Foi a partir dessas avaliações que os artigos aqui reunidos foram ordenados. Primeiramente, privilegiou-se as tipologias documentais, favorecendo a futura leitura de pesquisadores interessados em determinados documentos. Assim, este número da Revista Urbana pretende servir como apoio a futuras investigações que se dediquem não apenas a um dos temas aqui tratados, mas à natureza do documento enfrentado. Para tanto, a organização deste número apresenta artigos que tratam de livros de arquitetura, produções cinematográficas, telas históricas e fotografias, como que fornecendo subsídios para que se possa acompanhar mais claramente a renovação historiográfica em curso. Paralelamente, é possível notar que os primeiros artigos se enquadram mais cuidadosamente no que se entende hoje por Cultura Visual e, neste aspecto, vale uma pequena descrição.

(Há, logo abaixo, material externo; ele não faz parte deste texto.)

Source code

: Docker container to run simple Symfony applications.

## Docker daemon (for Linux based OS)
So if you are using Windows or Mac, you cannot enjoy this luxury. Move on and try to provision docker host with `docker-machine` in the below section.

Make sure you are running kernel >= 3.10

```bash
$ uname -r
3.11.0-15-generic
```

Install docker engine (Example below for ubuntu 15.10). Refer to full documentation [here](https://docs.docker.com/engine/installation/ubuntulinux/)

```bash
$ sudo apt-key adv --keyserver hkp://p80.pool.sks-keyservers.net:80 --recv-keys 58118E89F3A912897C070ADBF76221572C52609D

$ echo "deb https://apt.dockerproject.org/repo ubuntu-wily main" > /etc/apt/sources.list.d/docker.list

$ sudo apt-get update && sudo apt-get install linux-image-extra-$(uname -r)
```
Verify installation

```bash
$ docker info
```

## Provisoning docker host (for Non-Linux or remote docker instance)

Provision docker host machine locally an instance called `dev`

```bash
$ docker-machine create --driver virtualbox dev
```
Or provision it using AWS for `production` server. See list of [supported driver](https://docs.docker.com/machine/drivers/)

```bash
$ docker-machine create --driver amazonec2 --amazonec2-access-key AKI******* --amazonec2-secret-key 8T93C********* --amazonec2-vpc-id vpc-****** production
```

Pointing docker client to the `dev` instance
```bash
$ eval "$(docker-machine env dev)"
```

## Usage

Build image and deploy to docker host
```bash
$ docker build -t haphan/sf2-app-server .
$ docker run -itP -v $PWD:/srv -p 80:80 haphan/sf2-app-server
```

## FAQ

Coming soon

Em “A imagem da Cabana Primitiva no Renascimento”, Francisco Dias de Andrade apresenta um texto de grande importância para o entendimento de como a imagem da cabana primitiva foi se equacionando a partir da redescoberta do tratado De Architectura de Vitrúvio. Cuidadosamente debatido a partir de fontes, o autor demonstra como essa imagem, hoje consagrada através do trabalho de Joseph Rykwert, é fruto de disputas e tensões culturais. De maneira semelhante, Herta Franco, em seu “Cinema, Estigmatização Territorial e História Urbana”, e Flaviano Isolan, em seu “Metropolis, Trem Azul e Zumbis”, demonstram brilhantemente como a produção cinematográfica não apenas contribuem para a consolidação de significados sobre o próprio território, como no caso de Franco, mas também podem intervir no próprio campo historiográfico, mudando conceitos e sentidos sobre movimentos, como apresentado por Isolan. O cinema não é, portanto, apenas uma representação, mas ocupam uma posição ativa na formação de sentidos sobre um determinado território.
Seguindo uma reflexão cuidadosa em torno da cultura visual, Carlos Oliveira apresenta uma bela contribuição sobre o papel que a circulação de imagens teve para os debates patrimoniais. Apresentando algumas das telas produzidas por Émile Rouède, Oliveria deixa claro que os debates patrimoniais e preservacionistas, gerados pela mudança da capital de Minas Gerais no final do século XIX, guardam associações diretas com a produção visual daquele momento. De maneira semelhante, Bruno de Andrea Roma apresenta uma importante reflexão sobre o papel ocupado pela fotografia na consolidação dos debates ligados à preservação de bens culturais. Em ambos os casos, Oliveira e Roma contribuem para reforçar a importância do estatuto das fontes na relação com os debates patrimoniais, sendo que, nesse último caso, a fotografia ocupa o centro da reflexão para os debates contemporâneos ligados à preservação no Brasil.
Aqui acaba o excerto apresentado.